Action item
From the listing below, restate word for word the lines from the line containing "### Config syntax" down through the line containing "Project ini bertujuan". Exclude pictures.

Given data
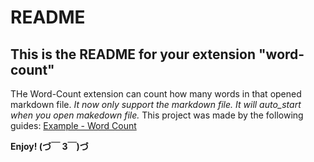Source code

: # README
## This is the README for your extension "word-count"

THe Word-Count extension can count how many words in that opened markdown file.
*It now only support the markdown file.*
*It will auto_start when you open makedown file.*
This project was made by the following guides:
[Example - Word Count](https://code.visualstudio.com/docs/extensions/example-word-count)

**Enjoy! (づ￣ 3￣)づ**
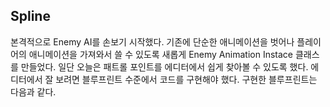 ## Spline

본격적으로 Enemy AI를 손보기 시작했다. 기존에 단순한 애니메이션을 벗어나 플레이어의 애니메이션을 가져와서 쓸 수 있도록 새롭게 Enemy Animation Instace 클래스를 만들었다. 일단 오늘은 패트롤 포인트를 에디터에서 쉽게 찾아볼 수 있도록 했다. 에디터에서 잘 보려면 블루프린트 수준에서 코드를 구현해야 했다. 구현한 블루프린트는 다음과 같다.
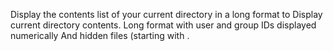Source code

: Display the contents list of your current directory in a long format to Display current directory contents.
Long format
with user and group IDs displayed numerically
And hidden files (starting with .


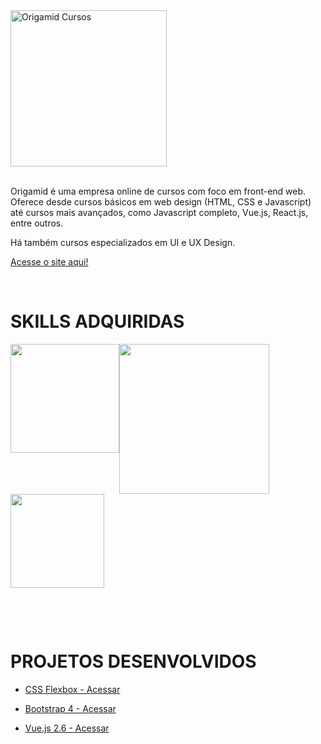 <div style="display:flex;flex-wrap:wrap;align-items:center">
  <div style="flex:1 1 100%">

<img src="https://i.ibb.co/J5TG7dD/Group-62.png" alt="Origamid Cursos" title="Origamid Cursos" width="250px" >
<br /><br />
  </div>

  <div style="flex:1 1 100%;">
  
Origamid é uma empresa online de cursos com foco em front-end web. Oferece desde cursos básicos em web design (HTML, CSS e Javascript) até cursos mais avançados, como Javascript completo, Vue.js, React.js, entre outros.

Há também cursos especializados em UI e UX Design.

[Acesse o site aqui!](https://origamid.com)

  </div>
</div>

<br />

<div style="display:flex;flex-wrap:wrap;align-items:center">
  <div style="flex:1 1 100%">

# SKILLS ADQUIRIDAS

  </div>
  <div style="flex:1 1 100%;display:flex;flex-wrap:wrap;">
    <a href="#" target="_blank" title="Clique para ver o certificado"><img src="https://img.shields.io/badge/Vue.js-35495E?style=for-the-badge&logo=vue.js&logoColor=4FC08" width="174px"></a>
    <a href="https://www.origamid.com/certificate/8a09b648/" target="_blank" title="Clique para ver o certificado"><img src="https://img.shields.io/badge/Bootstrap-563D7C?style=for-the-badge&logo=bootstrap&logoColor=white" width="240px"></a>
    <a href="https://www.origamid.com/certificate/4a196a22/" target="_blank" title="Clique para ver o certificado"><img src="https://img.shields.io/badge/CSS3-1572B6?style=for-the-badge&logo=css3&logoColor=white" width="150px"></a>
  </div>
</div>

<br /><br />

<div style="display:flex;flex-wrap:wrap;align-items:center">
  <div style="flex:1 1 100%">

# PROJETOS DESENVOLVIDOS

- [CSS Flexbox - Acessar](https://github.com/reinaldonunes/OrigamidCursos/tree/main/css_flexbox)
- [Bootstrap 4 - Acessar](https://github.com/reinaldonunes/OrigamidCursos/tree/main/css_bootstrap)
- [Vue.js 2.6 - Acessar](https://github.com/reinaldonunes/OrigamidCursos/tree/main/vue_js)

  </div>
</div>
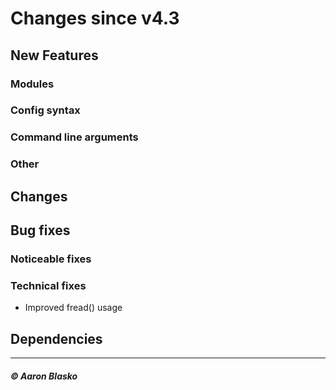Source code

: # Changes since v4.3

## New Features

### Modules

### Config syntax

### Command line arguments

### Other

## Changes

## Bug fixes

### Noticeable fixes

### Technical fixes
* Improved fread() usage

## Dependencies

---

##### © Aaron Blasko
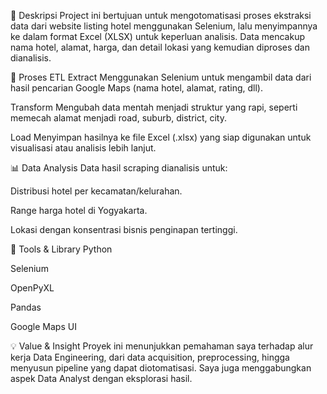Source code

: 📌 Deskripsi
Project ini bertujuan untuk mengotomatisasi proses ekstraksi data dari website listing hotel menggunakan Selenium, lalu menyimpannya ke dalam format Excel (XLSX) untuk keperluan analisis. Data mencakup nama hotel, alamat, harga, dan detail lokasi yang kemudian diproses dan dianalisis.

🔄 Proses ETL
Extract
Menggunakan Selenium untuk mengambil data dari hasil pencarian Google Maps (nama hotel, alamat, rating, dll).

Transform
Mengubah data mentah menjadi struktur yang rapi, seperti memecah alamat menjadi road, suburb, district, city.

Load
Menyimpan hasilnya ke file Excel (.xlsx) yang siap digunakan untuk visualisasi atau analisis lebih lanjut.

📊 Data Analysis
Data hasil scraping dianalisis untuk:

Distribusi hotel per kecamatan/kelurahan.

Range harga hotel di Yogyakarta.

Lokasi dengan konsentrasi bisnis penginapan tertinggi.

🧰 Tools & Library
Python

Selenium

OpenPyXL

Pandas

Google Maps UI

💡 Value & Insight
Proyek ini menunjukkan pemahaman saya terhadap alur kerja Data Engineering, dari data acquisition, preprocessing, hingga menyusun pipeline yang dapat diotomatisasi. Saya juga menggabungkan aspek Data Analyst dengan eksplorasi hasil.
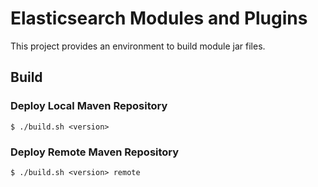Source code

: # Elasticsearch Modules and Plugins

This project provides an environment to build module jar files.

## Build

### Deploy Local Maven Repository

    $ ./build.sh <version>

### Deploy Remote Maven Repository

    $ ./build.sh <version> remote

Result of the task
### Config syntax

### Command line arguments

### Other

## Changes

## Bug fixes

### Noticeable fixes

### Technical fixes
* Improved fread() usage

## Dependencies

---

##### © Aaron Blasko
Source code

: 📌 Deskripsi
Project ini bertujuan untuk mengotomatisasi proses ekstraksi data dari website listing hotel menggunakan Selenium, lalu menyimpannya ke dalam format Excel (XLSX) untuk keperluan analisis. Data mencakup nama hotel, alamat, harga, dan detail lokasi yang kemudian diproses dan dianalisis.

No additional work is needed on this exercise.